##### Extracted material

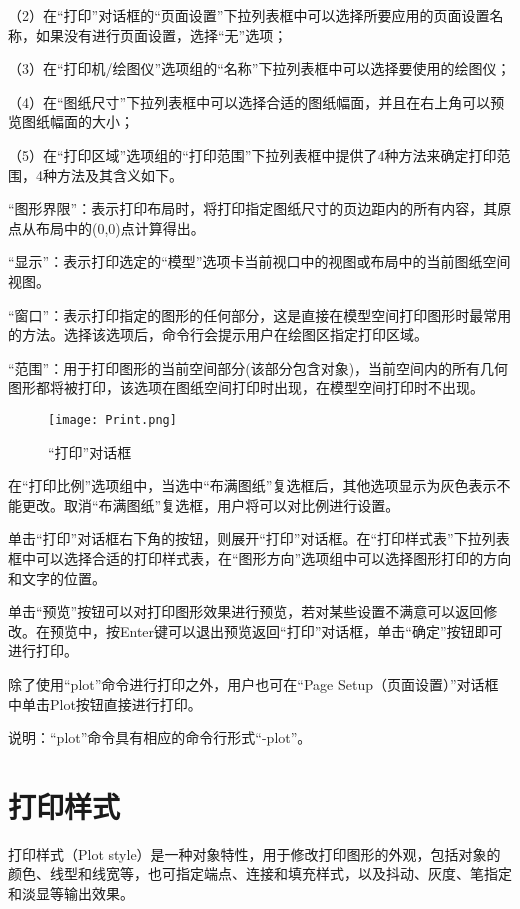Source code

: （2）在“打印”对话框的“页面设置”下拉列表框中可以选择所要应用的页面设置名称，如果没有进行页面设置，选择“无”选项；

（3）在“打印机/绘图仪”选项组的“名称”下拉列表框中可以选择要使用的绘图仪；

（4）在“图纸尺寸”下拉列表框中可以选择合适的图纸幅面，并且在右上角可以预览图纸幅面的大小；

（5）在“打印区域”选项组的“打印范围”下拉列表框中提供了4种方法来确定打印范围，4种方法及其含义如下。

\begin{compactitem}
\item “图形界限”：表示打印布局时，将打印指定图纸尺寸的页边距内的所有内容，其原点从布局中的(0,0)点计算得出。
\item “显示”：表示打印选定的“模型”选项卡当前视口中的视图或布局中的当前图纸空间视图。
\item “窗口”：表示打印指定的图形的任何部分，这是直接在模型空间打印图形时最常用的方法。选择该选项后，命令行会提示用户在绘图区指定打印区域。
\item “范围”：用于打印图形的当前空间部分(该部分包含对象)，当前空间内的所有几何图形都将被打印，该选项在图纸空间打印时出现，在模型空间打印时不出现。
\end{compactitem}

\begin{figure}[htbp]
\centering
\texttt{[image: Print.png]}
\caption{“打印”对话框}
\end{figure}

在“打印比例”选项组中，当选中“布满图纸”复选框后，其他选项显示为灰色表示不能更改。取消“布满图纸”复选框，用户将可以对比例进行设置。

单击“打印”对话框右下角的按钮，则展开“打印”对话框。在“打印样式表”下拉列表框中可以选择合适的打印样式表，在“图形方向”选项组中可以选择图形打印的方向和文字的位置。

单击“预览”按钮可以对打印图形效果进行预览，若对某些设置不满意可以返回修改。在预览中，按Enter键可以退出预览返回“打印”对话框，单击“确定”按钮即可进行打印。

除了使用“plot”命令进行打印之外，用户也可在“Page Setup（页面设置）”对话框中单击Plot按钮直接进行打印。

说明：“plot”命令具有相应的命令行形式“-plot”。

\chapter{打印样式}

打印样式（Plot style）是一种对象特性，用于修改打印图形的外观，包括对象的颜色、线型和线宽等，也可指定端点、连接和填充样式，以及抖动、灰度、笔指定和淡显等输出效果。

##########

■ Exercise objective
Print each entry above verbatim, pictures left out.

■ Your solution
Source code

: （2）在“打印”对话框的“页面设置”下拉列表框中可以选择所要应用的页面设置名称，如果没有进行页面设置，选择“无”选项；

（3）在“打印机/绘图仪”选项组的“名称”下拉列表框中可以选择要使用的绘图仪；

（4）在“图纸尺寸”下拉列表框中可以选择合适的图纸幅面，并且在右上角可以预览图纸幅面的大小；

（5）在“打印区域”选项组的“打印范围”下拉列表框中提供了4种方法来确定打印范围，4种方法及其含义如下。

\begin{compactitem}
\item “图形界限”：表示打印布局时，将打印指定图纸尺寸的页边距内的所有内容，其原点从布局中的(0,0)点计算得出。
\item “显示”：表示打印选定的“模型”选项卡当前视口中的视图或布局中的当前图纸空间视图。
\item “窗口”：表示打印指定的图形的任何部分，这是直接在模型空间打印图形时最常用的方法。选择该选项后，命令行会提示用户在绘图区指定打印区域。
\item “范围”：用于打印图形的当前空间部分(该部分包含对象)，当前空间内的所有几何图形都将被打印，该选项在图纸空间打印时出现，在模型空间打印时不出现。
\end{compactitem}

\begin{figure}[htbp]
\centering
\texttt{[image: Print.png]}
\caption{“打印”对话框}
\end{figure}

在“打印比例”选项组中，当选中“布满图纸”复选框后，其他选项显示为灰色表示不能更改。取消“布满图纸”复选框，用户将可以对比例进行设置。

单击“打印”对话框右下角的按钮，则展开“打印”对话框。在“打印样式表”下拉列表框中可以选择合适的打印样式表，在“图形方向”选项组中可以选择图形打印的方向和文字的位置。

单击“预览”按钮可以对打印图形效果进行预览，若对某些设置不满意可以返回修改。在预览中，按Enter键可以退出预览返回“打印”对话框，单击“确定”按钮即可进行打印。

除了使用“plot”命令进行打印之外，用户也可在“Page Setup（页面设置）”对话框中单击Plot按钮直接进行打印。

说明：“plot”命令具有相应的命令行形式“-plot”。

\chapter{打印样式}

打印样式（Plot style）是一种对象特性，用于修改打印图形的外观，包括对象的颜色、线型和线宽等，也可指定端点、连接和填充样式，以及抖动、灰度、笔指定和淡显等输出效果。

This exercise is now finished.